This came from Seth Mandel, Managing Editor, The Jewish State. Notwithstanding his stronger support for beleaguered Bangladeshi journalist Salah Uddin Shoaib Choudhury, this article is worth reading. Below are some relevant texts:
On Aug. 1, 2007, President Barack Obama (then a candidate and senator) told a Washington, D.C. audience that in his first 100 days as president, he would take a bold step toward reforming our communication with the Muslim world. He would, he said, “travel to a major Islamic forum and deliver an address to redefine our struggle.” Since then, various news outlets, columnists, talking heads, and bloggers speculated on which Muslim country that would be, and offered their own suggestions. [Egypt, Indonesia, Malaysia, Iraq, and Afghanistan have been common suggestions.]
So, now that Obama is our president, let me offer my counsel: the address should be given in Dhaka, Bangladesh.
Bangladesh’s recent political turmoil is headspinning. In late 2006/early 2007, the ruling Bangladesh Nationalist Party (BNP), led by Khaleda Zia, was busy rigging the elections scheduled for January 2007. The Bangladeshi army responded by staging an unannounced coup, running a caretaker government, and expelling both Zia and the opposition Awami League leader Sheikh Hasina Wajed. But as Americans began to celebrate the New Year of 2009, Bangladeshis were counting the votes in an election so much cleaner than usual that the Economist opened its post-election article thus: “It went better than anyone dared hope.”

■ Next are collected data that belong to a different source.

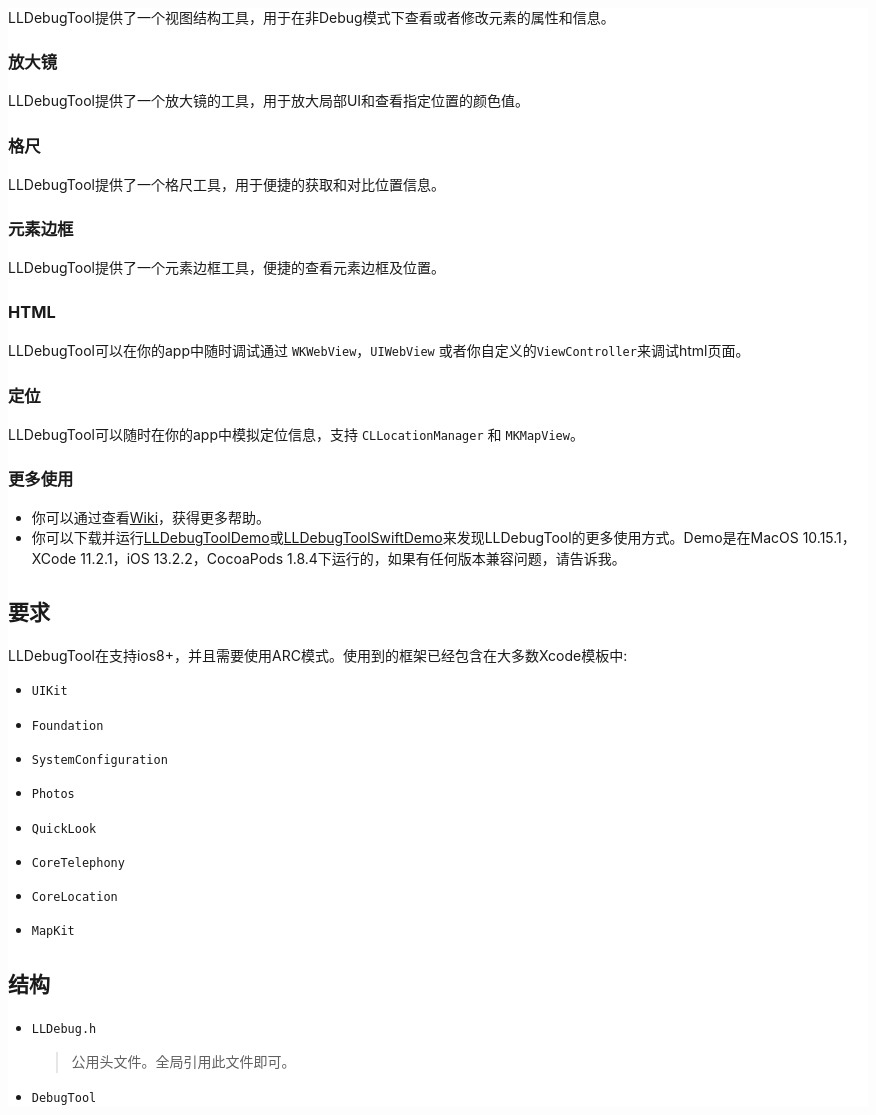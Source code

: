 LLDebugTool提供了一个视图结构工具，用于在非Debug模式下查看或者修改元素的属性和信息。

### 放大镜

LLDebugTool提供了一个放大镜的工具，用于放大局部UI和查看指定位置的颜色值。

### 格尺

LLDebugTool提供了一个格尺工具，用于便捷的获取和对比位置信息。

### 元素边框

LLDebugTool提供了一个元素边框工具，便捷的查看元素边框及位置。

### HTML

LLDebugTool可以在你的app中随时调试通过 `WKWebView`，`UIWebView` 或者你自定义的`ViewController`来调试html页面。

### 定位

LLDebugTool可以随时在你的app中模拟定位信息，支持 `CLLocationManager` 和 `MKMapView`。

### 更多使用

* 你可以通过查看[Wiki](https://github.com/HDB-Li/LLDebugTool/wiki)，获得更多帮助。
* 你可以下载并运行[LLDebugToolDemo](https://github.com/HDB-Li/LLDebugTool/archive/master.zip)或[LLDebugToolSwiftDemo](https://github.com/HDB-Li/LLDebugToolSwift/archive/master.zip)来发现LLDebugTool的更多使用方式。Demo是在MacOS 10.15.1，XCode 11.2.1，iOS 13.2.2，CocoaPods 1.8.4下运行的，如果有任何版本兼容问题，请告诉我。

## 要求

LLDebugTool在支持ios8+，并且需要使用ARC模式。使用到的框架已经包含在大多数Xcode模板中:

* `UIKit`

* `Foundation`

* `SystemConfiguration`

* `Photos`

* `QuickLook`

* `CoreTelephony`

* `CoreLocation`

* `MapKit`

## 结构

* `LLDebug.h` 

    > 公用头文件。全局引用此文件即可。

* `DebugTool`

The election was a landslide in favor of Awami League. And if the symbolism of any election could compete with Obama’s, it was this one. Sheikh Hasina is the daughter of Sheikh Mujibur Rahman, Bangladesh’s independence leader, founding father, and first president.

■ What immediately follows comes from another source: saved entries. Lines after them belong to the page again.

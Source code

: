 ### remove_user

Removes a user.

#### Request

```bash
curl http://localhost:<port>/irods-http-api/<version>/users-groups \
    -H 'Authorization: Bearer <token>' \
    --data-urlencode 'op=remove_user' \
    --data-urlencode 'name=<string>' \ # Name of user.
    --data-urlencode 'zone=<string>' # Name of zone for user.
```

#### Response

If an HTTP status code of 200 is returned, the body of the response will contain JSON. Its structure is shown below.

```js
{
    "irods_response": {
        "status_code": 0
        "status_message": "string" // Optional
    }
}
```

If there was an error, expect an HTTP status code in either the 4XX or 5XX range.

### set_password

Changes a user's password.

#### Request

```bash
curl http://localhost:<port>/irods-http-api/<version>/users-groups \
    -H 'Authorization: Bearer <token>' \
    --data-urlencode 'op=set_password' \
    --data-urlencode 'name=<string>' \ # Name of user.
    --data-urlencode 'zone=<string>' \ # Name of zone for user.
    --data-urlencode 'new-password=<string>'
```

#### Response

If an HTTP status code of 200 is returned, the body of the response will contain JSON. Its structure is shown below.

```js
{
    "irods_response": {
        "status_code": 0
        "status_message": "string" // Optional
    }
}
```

In addition, BNP has Islamist political allies, and the army’s order-and-command tunnel vision prevented it from crossing the country’s Islamists during its own caretaker administration. Though Awami has run corrupt governments itself in the past, its massive victory was an almost shocking step away from Islamist control. Being that 70 percent of Bangladesh’s registered voters participated in the election, that step may have been a public referendum on radical Islam as well—though it’s too soon to know for sure.
In all, the Bangladeshi election was a vivid demonstration of exactly what the West hopes Muslim countries will do: hold free and fair elections, and move toward a moderate expression of Islam’s tenets.
That is one reason Obama should speak in Bangladesh. There is much work to be done still in Bangladesh, and Obama can simultaneously commend its progress while recognizing its challenges.